I was asked to create a series of reports for an application and as always, I'm looking for ways to reduce the amount of code written. I've started trying to come up with the easiest way to request a single report. Here's what I imagined:
var response = ReportGenerator.Generate(Reports.Report1);
//Reports would be an enum type with all of the available reports.
As soon as I tried to design that, the problems appeared. Every report has a different input and output. The input being the entity (or entities) on which the report is based and the output being the DTO holding the processed data.
Backing this up, I created this:
// The interface for every report
public interface IReport<INPUT, OUTPUT>
{
public OUTPUT GenerateReport(INPUT input);
}
// A base class for every report to share a few methods
public abstract class BaseReport<INPUT, OUTPUT> : IReport<INPUT, OUTPUT>
{
// The method required by the IReport interface
public OUTPUT GenerateReport(INPUT input)
{
return Process(input);
}
// An abstract method to be implemented by every concrete report
protected abstract OUTPUT Process(INPUT input);
}
public class ConcreteReport : BaseReport<SomeEntity, SomeDto>
{
protected override SomeDto Process(SomeEntity input)
{
return default(SomeDto);
}
}
At first I was considering to have every concrete report to specify the logic responsible to determine its own input. I quickly saw that it would make my class less testable. By having the report request an instance of the INPUT generic type I can mock that object and test the report.
So, what I need is some kind of class to tie a report (one of the enum values) to a concrete report class responsible for its generation. I'm trying to use an approach similar to a dependency injection container. This is the class I'm having trouble to write.
I'll write below what I have with comments explainning the problems I've found (it's not supposed to be syntatically correct - it's just a stub since my problem is exactly the implementation of this class):
public class ReportGenerator
{
// This would be the dictionary responsible for tying an enum value from the Report with one of the concrete reports.
// My first problem is that I need to make sure that the types associated with the enum values are instances of the BaseReport class.
private readonly Dictionary<Reports, ?> registeredReports;
public ReportGenerator()
{
// On the constructor the dictionary would be instantiated...

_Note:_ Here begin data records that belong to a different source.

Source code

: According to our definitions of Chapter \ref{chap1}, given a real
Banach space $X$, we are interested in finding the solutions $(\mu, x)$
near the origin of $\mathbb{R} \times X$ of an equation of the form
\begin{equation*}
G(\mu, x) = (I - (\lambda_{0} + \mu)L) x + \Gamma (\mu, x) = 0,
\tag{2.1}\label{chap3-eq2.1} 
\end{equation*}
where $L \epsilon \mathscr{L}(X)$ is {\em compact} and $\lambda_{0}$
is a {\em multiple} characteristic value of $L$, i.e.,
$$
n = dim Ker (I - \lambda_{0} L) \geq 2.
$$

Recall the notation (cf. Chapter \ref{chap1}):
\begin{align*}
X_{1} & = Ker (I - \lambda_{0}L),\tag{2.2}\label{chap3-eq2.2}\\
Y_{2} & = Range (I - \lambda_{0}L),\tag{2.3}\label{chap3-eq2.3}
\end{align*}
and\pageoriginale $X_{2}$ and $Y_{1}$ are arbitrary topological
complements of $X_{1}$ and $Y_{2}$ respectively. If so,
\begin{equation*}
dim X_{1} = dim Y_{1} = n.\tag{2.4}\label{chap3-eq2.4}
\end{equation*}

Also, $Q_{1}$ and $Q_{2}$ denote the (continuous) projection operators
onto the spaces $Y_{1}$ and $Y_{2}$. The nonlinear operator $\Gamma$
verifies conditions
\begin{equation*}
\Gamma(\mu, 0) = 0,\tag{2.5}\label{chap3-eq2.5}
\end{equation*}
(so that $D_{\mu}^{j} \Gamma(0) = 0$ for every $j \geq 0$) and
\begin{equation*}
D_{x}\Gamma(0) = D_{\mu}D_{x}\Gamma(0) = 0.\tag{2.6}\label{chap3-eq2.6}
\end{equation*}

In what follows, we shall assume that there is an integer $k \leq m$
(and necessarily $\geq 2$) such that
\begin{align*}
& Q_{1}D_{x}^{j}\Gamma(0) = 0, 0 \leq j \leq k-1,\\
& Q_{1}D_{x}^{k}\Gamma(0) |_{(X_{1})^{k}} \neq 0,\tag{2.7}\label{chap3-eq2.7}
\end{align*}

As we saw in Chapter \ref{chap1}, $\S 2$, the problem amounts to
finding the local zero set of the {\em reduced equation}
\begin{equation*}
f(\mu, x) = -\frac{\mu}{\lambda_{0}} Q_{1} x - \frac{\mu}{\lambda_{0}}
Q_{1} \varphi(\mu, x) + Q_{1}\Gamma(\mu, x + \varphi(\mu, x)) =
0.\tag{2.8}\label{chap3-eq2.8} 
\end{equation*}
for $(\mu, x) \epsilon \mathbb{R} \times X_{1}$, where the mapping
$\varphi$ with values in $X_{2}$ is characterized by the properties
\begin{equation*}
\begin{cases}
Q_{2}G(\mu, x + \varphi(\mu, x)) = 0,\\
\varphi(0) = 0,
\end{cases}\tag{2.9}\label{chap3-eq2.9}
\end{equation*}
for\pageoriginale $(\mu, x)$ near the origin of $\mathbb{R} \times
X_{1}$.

registeredReports = new Dictionary<Reports, ?>();
// and the types would be registered as if in a dependency injection container.
// Register(Reports.Report1, ConcreteReport);
// Register(Reports.Report2, ConcreteReport2);
}
// Below is the most basic version of the registration method I could come up with before arriving at the problems within the method GenerateReport.

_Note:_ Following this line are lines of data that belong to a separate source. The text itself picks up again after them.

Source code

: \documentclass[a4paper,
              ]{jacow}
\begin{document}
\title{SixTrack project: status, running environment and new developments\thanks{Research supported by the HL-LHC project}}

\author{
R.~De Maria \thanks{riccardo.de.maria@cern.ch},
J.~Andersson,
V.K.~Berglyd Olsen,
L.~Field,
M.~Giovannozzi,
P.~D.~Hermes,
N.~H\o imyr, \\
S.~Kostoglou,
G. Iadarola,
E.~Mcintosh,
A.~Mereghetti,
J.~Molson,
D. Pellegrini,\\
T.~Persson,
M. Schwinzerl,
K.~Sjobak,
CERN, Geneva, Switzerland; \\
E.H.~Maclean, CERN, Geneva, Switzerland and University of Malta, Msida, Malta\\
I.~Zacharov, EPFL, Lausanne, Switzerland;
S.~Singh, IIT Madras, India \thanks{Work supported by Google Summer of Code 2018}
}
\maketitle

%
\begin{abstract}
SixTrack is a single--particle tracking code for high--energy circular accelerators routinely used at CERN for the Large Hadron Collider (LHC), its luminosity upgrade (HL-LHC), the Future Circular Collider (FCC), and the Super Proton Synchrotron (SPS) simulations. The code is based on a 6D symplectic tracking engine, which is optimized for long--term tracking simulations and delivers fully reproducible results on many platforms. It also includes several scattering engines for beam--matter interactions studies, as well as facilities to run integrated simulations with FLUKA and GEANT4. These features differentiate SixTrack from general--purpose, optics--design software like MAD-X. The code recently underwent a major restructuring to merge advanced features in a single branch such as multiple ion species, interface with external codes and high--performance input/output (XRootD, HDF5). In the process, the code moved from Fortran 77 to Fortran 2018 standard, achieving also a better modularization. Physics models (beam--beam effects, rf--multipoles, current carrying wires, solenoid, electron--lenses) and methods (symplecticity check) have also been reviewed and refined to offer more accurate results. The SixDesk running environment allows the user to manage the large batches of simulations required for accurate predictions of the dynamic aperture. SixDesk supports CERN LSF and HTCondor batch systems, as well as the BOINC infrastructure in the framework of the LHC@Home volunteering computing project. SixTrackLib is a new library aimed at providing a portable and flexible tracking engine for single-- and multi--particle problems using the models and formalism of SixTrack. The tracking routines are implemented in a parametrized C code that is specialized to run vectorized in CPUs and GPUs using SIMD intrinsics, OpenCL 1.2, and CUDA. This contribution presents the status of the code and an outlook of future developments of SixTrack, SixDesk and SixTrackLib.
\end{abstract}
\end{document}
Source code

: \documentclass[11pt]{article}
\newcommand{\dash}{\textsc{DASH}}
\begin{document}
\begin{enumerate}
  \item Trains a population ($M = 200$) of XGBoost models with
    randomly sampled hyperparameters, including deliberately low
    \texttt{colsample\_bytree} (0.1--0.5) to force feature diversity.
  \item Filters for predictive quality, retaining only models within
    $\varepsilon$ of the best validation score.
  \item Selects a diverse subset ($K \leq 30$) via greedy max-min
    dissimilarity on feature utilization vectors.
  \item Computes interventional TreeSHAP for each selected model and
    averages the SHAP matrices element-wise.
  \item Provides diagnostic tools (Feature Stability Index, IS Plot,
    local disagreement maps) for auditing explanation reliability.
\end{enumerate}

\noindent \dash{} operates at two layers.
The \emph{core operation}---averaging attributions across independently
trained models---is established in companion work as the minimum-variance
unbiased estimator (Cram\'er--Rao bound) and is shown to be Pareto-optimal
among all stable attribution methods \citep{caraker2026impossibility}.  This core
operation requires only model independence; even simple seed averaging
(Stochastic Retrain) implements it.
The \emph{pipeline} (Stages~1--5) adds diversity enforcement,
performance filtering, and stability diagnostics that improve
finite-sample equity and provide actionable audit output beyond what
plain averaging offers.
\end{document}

// T repository - this would be the type of the class responsible for obtainning the input to generate the report
// Func<T, INPUT> expression - this would be the expression that should be used to obtain the input object
public void Register<T, INPUT>(Reports report, Type reportConcreteType, T repository, Func<T, INPUT> expression)
{
// This would basically add the data into the dictionary, but I'm not sure about the syntax
// because I'm not sure how to hold that information so that it can be used later to generate the report
// Also, I should point that I prefer to hold the types and not instances of the report and repository classes.
// My plan is to use reflection to instantiate them on demand.
}
// Based on the registration, I would then need a generic way to obtain a report.
// This would the method that I imagined at first to be called like this:
// var response = ReportGenerator.Generate(Reports.Report1);
public OUTPUT Generate(Reports report)
{
// This surely does not work. There is no way to have this method signature to request only the enum value
// and return a generic type. But how can I do it? How can I tie all these things and make it work?
}
}
I can see it is not tied with the report interface or abstract class but I can't figure out the implementation.